# what are these?



## lorihadams (Feb 26, 2010)

We were given some rabbits a while ago and I think one is a holland lop but not sure what the others are. We are thinking of getting into raising meat rabbits and are thinking of breeding the brown one. What breed are they?


----------



## ksalvagno (Feb 26, 2010)

The lop looks like a mini lop. The other 2 look like mixes.

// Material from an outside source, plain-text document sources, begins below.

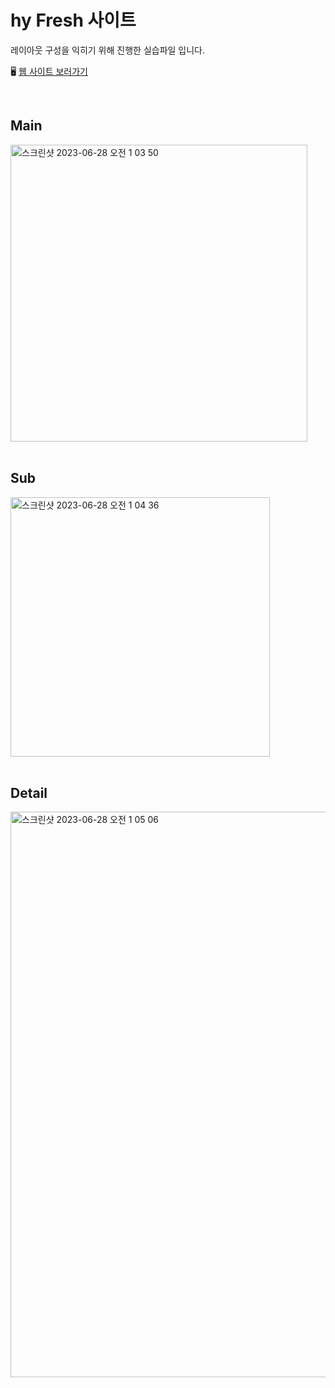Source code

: # hy Fresh 사이트

레이아웃 구성을 익히기 위해 진행한 실습파일 입니다.

🖥️ [웹 사이트 보러가기](https://songyunjeong.github.io/hyFresh_site)

<br />

## Main
<img width="475" alt="스크린샷 2023-06-28 오전 1 03 50" src="https://github.com/songyunjeong/hyFresh_site/assets/117874502/a2702491-6fcc-4b0a-8ea3-963b2cf339ef">

<br />
<br />

## Sub
<img width="415" alt="스크린샷 2023-06-28 오전 1 04 36" src="https://github.com/songyunjeong/hyFresh_site/assets/117874502/2d1604f8-c8bf-4ecc-9321-b17f49d8e3af">

<br />
<br />

## Detail
<img width="905" alt="스크린샷 2023-06-28 오전 1 05 06" src="https://github.com/songyunjeong/hyFresh_site/assets/117874502/1f47d8c0-08d3-425e-b9ac-913a173f8c0e">
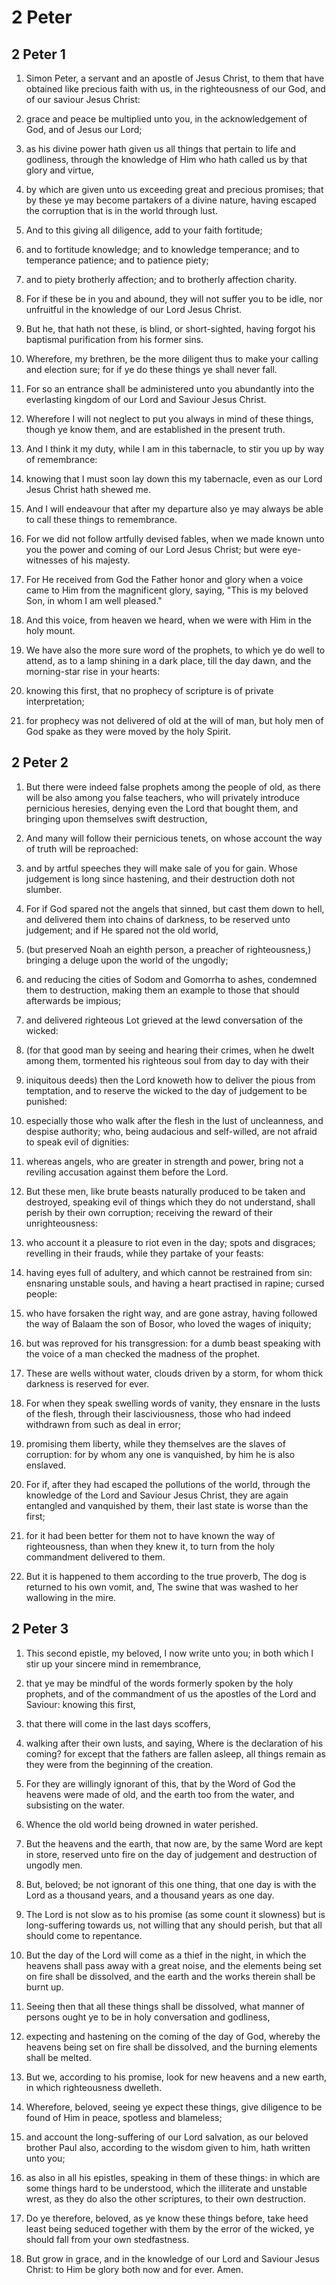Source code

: # 2 Peter

## 2 Peter 1

1. Simon Peter, a servant and an apostle of Jesus Christ, to them that have obtained like precious faith with us, in the righteousness of our God, and of our saviour Jesus Christ:

2. grace and peace be multiplied unto you, in the acknowledgement of God, and of Jesus our Lord;

3. as his divine power hath given us all things that pertain to life and godliness, through the knowledge of Him who hath called us by that glory and virtue,

4. by which are given unto us exceeding great and precious promises; that by these ye may become partakers of a divine nature, having escaped the corruption that is in the world through lust.

5. And to this giving all diligence, add to your faith fortitude;

6. and to fortitude knowledge; and to knowledge temperance; and to temperance patience; and to patience piety;

7. and to piety brotherly affection; and to brotherly affection charity.

8. For if these be in you and abound, they will not suffer you to be idle, nor unfruitful in the knowledge of our Lord Jesus Christ.

9. But he, that hath not these, is blind, or short-sighted, having forgot his baptismal purification from his former sins.

10. Wherefore, my brethren, be the more diligent thus to make your calling and election sure; for if ye do these things ye shall never fall.

11. For so an entrance shall be administered unto you abundantly into the everlasting kingdom of our Lord and Saviour Jesus Christ.

12. Wherefore I will not neglect to put you always in mind of these things, though ye know them, and are established in the present truth.

13. And I think it my duty, while I am in this tabernacle, to stir you up by way of remembrance:

14. knowing that I must soon lay down this my tabernacle, even as our Lord Jesus Christ hath shewed me.

15. And I will endeavour that after my departure also ye may always be able to call these things to remembrance.

16. For we did not follow artfully devised fables, when we made known unto you the power and coming of our Lord Jesus Christ; but were eye-witnesses of his majesty.

17. For He received from God the Father honor and glory when a voice came to Him from the magnificent glory, saying, "This is my beloved Son, in whom I am well pleased."

18. And this voice, from heaven we heard, when we were with Him in the holy mount.

19. We have also the more sure word of the prophets, to which ye do well to attend, as to a lamp shining in a dark place, till the day dawn, and the morning-star rise in your hearts:

20. knowing this first, that no prophecy of scripture is of private interpretation;

21. for prophecy was not delivered of old at the will of man, but holy men of God spake as they were moved by the holy Spirit. 

## 2 Peter 2

1. But there were indeed false prophets among the people of old, as there will be also among you false teachers, who will privately introduce pernicious heresies, denying even the Lord that bought them, and bringing upon themselves swift destruction,

2. And many will follow their pernicious tenets, on whose account the way of truth will be reproached:

3. and by artful speeches they will make sale of you for gain. Whose judgement is long since hastening, and their destruction doth not slumber.

4. For if God spared not the angels that sinned, but cast them down to hell, and delivered them into chains of darkness, to be reserved unto judgement; and if He spared not the old world,

5. (but preserved Noah an eighth person, a preacher of righteousness,) bringing a deluge upon the world of the ungodly;

6. and reducing the cities of Sodom and Gomorrha to ashes, condemned them to destruction, making them an example to those that should afterwards be impious;

7. and delivered righteous Lot grieved at the lewd conversation of the wicked:

8. (for that good man by seeing and hearing their crimes, when he dwelt among them, tormented his righteous soul from day to day with their

9. iniquitous deeds) then the Lord knoweth how to deliver the pious from temptation, and to reserve the wicked to the day of judgement to be punished:

10. especially those who walk after the flesh in the lust of uncleanness, and despise authority; who, being audacious and self-willed, are not afraid to speak evil of dignities:

11. whereas angels, who are greater in strength and power, bring not a reviling accusation against them before the Lord.

12. But these men, like brute beasts naturally produced to be taken and destroyed, speaking evil of things which they do not understand, shall perish by their own corruption; receiving the reward of their unrighteousness:

13. who account it a pleasure to riot even in the day; spots and disgraces; revelling in their frauds, while they partake of your feasts:

14. having eyes full of adultery, and which cannot be restrained from sin: ensnaring unstable souls, and having a heart practised in rapine; cursed people:

15. who have forsaken the right way, and are gone astray, having followed the way of Balaam the son of Bosor, who loved the wages of iniquity;

16. but was reproved for his transgression: for a dumb beast speaking with the voice of a man checked the madness of the prophet.

17. These are wells without water, clouds driven by a storm, for whom thick darkness is reserved for ever.

18. For when they speak swelling words of vanity, they ensnare in the lusts of the flesh, through their lasciviousness, those who had indeed withdrawn from such as deal in error;

19. promising them liberty, while they themselves are the slaves of corruption: for by whom any one is vanquished, by him he is also enslaved.

20. For if, after they had escaped the pollutions of the world, through the knowledge of the Lord and Saviour Jesus Christ, they are again entangled and vanquished by them, their last state is worse than the first;

21. for it had been better for them not to have known the way of righteousness, than when they knew it, to turn from the holy commandment delivered to them.

22. But it is happened to them according to the true proverb, The dog is returned to his own vomit, and, The swine that was washed to her wallowing in the mire. 

## 2 Peter 3

1. This second epistle, my beloved, I now write unto you; in both which I stir up your sincere mind in remembrance,

2. that ye may be mindful of the words formerly spoken by the holy prophets, and of the commandment of us the apostles of the Lord and Saviour: knowing this first,

3. that there will come in the last days scoffers,

4. walking after their own lusts, and saying, Where is the declaration of his coming? for except that the fathers are fallen asleep, all things remain as they were from the beginning of the creation.

5. For they are willingly ignorant of this, that by the Word of God the heavens were made of old, and the earth too from the water, and subsisting on the water.

6. Whence the old world being drowned in water perished.

7. But the heavens and the earth, that now are, by the same Word are kept in store, reserved unto fire on the day of judgement and destruction of ungodly men.

8. But, beloved; be not ignorant of this one thing, that one day is with the Lord as a thousand years, and a thousand years as one day.

9. The Lord is not slow as to his promise (as some count it slowness) but is long-suffering towards us, not willing that any should perish, but that all should come to repentance.

10. But the day of the Lord will come as a thief in the night, in which the heavens shall pass away with a great noise, and the elements being set on fire shall be dissolved, and the earth and the works therein shall be burnt up.

11. Seeing then that all these things shall be dissolved, what manner of persons ought ye to be in holy conversation and godliness,

12. expecting and hastening on the coming of the day of God, whereby the heavens being set on fire shall be dissolved, and the burning elements shall be melted.

13. But we, according to his promise, look for new heavens and a new earth, in which righteousness dwelleth.

14. Wherefore, beloved, seeing ye expect these things, give diligence to be found of Him in peace, spotless and blameless;

15. and account the long-suffering of our Lord salvation, as our beloved brother Paul also, according to the wisdom given to him, hath written unto you;

16. as also in all his epistles, speaking in them of these things: in which are some things hard to be understood, which the illiterate and unstable wrest, as they do also the other scriptures, to their own destruction.

17. Do ye therefore, beloved, as ye know these things before, take heed least being seduced together with them by the error of the wicked, ye should fall from your own stedfastness.

18. But grow in grace, and in the knowledge of our Lord and Saviour Jesus Christ: to Him be glory both now and for ever. Amen.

They are all cute!


----------



## lorihadams (Feb 26, 2010)

Thanks, the 2 white ones are really sweet but the brown one is a b****! That's why we're thinking of using her to breed and then eat.


----------



## JoieDeViveRabbitry (Feb 27, 2010)

They're cute, but seriously; if you want Meat rabbits you really should go with a meat breed...
 You will get much more meat for all the food you will put in.
 Those look small, might want to butcher all three for one meal!


----------



## dbunni (Feb 27, 2010)

Agree totally with above ... these would make nice bunny squab, but not good meat production rabbits.  There is a time in breeding when we decided to get in or cut the losses ... this is one.  Find a nice meat breed ... NZ/Cal ... and go for it.  Production on these 2 breeds at 10 weeks is the same as what you have pictured at a year.  Less feed more meat.  MR and Lops are cute, but not really edible.


----------



## lorihadams (Mar 1, 2010)

Thanks guys, like I said, they were gifts....love them for the bunny berries, my plants look great! We would go with a meat breed definitely in the future.


----------